Etant donné leur asservissement et leur mobilité extrêmement réduite, ces premiers croyants ne pouvaient bénéficier de la citoyenneté américaine, pas plus qu'ils n'avaient la liberté de créer des communautés ou des institutions. Cependant, il est prouvé que les dirigeants américains de l'époque, y compris les pères fondateurs de notre nation tels que John Quincy Adams et Thomas Jefferson, connaissaient relativement bien l'islam et conservaient un exemplaire du Coran dans leur bibliothèque.

Hajj Wali Akram, considéré comme l'un des pionniers des musulmans noirs américains.
Dans les années 1930, M. Akram fut l'un des nombreux musulmans à encourager le renforcement des communautés musulmanes. Il développa un plan décennal visionnaire dont des stratégies visant l'autosuffisance économique et il mit l'accent sur l'éducation, en particulier sur l'islam et l'importance de la langue arabe. Il a même possédé une presse d'imprimerie de manière à permettre la diffusion de l'information pertinente et en temps utile aux membres de la communauté.

La transformation en une communauté américano-musulmane pleine de vie, dynamique et profondément enracinée au cours des années 1960 est plus directement liée à l'islam contemporain aux Etats-Unis. En outre, la population musulmane aux Etats-Unis a sensiblement augmenté au cours de cette période. Ces changements sont dus, en partie, aux efforts de l'imam Warith ud Deen Muhammad, qui a suggéré l'adoption de l'islam sunnite aux milliers d'Américains d'origine africaine naguère disciples de son père, Elijah Muhammad.

Suite aux réformes de la politique d'immigration en 1965, l'arrivée d'un nombre sans précédent d'immigrés musulmans en provenance d'Afrique du Nord et d'Asie du Sud a également joué un rôle dans cette transformation.
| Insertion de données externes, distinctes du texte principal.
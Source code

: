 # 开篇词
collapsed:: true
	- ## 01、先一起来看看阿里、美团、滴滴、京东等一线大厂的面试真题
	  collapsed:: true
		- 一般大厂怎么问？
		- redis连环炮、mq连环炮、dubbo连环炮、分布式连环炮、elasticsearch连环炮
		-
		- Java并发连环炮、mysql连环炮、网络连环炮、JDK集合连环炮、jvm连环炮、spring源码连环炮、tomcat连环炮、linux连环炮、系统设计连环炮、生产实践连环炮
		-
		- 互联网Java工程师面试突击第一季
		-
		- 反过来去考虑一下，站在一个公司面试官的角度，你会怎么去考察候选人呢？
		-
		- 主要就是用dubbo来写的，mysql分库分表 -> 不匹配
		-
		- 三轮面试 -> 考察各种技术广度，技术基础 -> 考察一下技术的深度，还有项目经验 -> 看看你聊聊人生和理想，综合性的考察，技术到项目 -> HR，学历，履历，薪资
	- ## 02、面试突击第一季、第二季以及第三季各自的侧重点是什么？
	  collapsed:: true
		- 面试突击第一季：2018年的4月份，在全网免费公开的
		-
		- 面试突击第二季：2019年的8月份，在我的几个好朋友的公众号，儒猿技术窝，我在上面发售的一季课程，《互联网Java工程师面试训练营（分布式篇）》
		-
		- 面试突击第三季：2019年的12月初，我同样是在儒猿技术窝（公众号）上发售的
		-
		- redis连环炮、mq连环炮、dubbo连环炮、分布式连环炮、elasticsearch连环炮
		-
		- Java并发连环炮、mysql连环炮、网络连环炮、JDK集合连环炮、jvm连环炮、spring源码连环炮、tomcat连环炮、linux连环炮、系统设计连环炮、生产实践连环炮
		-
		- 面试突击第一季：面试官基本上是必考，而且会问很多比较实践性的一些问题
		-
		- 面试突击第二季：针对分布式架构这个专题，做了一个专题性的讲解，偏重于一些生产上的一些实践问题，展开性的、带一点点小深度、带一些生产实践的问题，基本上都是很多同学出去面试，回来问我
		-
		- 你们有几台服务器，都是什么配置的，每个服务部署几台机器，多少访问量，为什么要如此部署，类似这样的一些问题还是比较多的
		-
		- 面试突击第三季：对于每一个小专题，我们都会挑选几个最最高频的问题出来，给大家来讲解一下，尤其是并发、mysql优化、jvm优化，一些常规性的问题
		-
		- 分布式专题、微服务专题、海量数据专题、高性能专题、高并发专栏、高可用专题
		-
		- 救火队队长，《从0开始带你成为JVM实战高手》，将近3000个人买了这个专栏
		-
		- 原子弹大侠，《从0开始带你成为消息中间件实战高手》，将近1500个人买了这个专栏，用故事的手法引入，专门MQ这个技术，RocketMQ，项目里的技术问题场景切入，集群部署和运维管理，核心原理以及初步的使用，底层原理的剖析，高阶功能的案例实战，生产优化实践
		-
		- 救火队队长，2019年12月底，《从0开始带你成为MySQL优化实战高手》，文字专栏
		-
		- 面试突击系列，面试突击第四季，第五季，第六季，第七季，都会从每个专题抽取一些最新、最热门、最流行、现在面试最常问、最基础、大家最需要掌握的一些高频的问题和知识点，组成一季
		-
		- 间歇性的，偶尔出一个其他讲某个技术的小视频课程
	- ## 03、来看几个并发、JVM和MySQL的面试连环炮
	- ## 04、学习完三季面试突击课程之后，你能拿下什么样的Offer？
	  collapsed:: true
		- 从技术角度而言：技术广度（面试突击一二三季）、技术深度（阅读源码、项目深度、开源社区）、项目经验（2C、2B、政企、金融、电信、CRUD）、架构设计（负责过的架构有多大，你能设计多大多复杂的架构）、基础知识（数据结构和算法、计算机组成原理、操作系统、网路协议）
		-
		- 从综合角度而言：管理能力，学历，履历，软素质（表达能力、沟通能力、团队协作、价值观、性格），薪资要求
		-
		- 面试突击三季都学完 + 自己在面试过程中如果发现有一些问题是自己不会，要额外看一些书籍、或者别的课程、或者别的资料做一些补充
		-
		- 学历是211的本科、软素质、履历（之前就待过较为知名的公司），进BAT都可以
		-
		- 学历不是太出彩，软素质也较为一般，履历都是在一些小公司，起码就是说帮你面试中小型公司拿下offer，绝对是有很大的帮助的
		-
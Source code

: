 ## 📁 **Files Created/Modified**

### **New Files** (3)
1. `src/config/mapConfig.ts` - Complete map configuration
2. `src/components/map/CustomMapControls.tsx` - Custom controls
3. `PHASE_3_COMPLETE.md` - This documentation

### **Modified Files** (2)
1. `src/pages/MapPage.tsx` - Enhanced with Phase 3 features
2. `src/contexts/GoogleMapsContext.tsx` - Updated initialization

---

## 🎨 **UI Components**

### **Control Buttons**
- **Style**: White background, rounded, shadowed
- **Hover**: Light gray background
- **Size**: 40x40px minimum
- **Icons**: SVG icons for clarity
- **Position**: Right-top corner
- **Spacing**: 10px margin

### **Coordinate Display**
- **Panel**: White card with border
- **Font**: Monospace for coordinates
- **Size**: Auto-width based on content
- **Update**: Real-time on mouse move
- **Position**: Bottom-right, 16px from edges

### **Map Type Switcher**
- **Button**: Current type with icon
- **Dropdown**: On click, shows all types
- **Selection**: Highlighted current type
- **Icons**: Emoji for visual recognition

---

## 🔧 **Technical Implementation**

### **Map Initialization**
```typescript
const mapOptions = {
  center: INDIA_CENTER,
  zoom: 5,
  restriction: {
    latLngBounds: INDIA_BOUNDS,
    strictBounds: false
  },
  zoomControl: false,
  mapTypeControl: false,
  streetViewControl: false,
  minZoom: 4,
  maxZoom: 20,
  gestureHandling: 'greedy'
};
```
Au cours des décennies suivantes, des Américains d'origine caucasienne et plus récemment hispanique se sont aussi convertis à l'islam.

Ces groupes hétéroclite de musulmans, et maintenant leurs descendants, ont participé à la construction des villes américaines en tant qu'ingénieurs et architectes; ils sont au service des malades et des nécessiteux en tant que médecins, psychiatres et travailleurs sociaux; ils défendent les droits des opprimés et des faibles en tant qu'avocats; ils éduquent les enfants et les jeunes en tant qu'enseignants, et ils contribuent aussi en exerçant bien d'autres métiers.

Ainsi, une étude relative à l'histoire des Etats-Unis serait incomplète s'il n'était fait mention de l'islam et des musulmans. A l'instar de leurs ancêtres, les Américains musulmans continuent d'enrichir le paysage américain en tant que citoyens fiers qui déclarent avoir pour pays l'Amérique.




* Altaf Husain est maître assistant à l'école de Service social de la Howard Université, chargé de recherche à l'Institut des politiques sociales et de la compréhension et membre du conseil d'administration de la Société islamique d'Amérique du Nord (ISNA).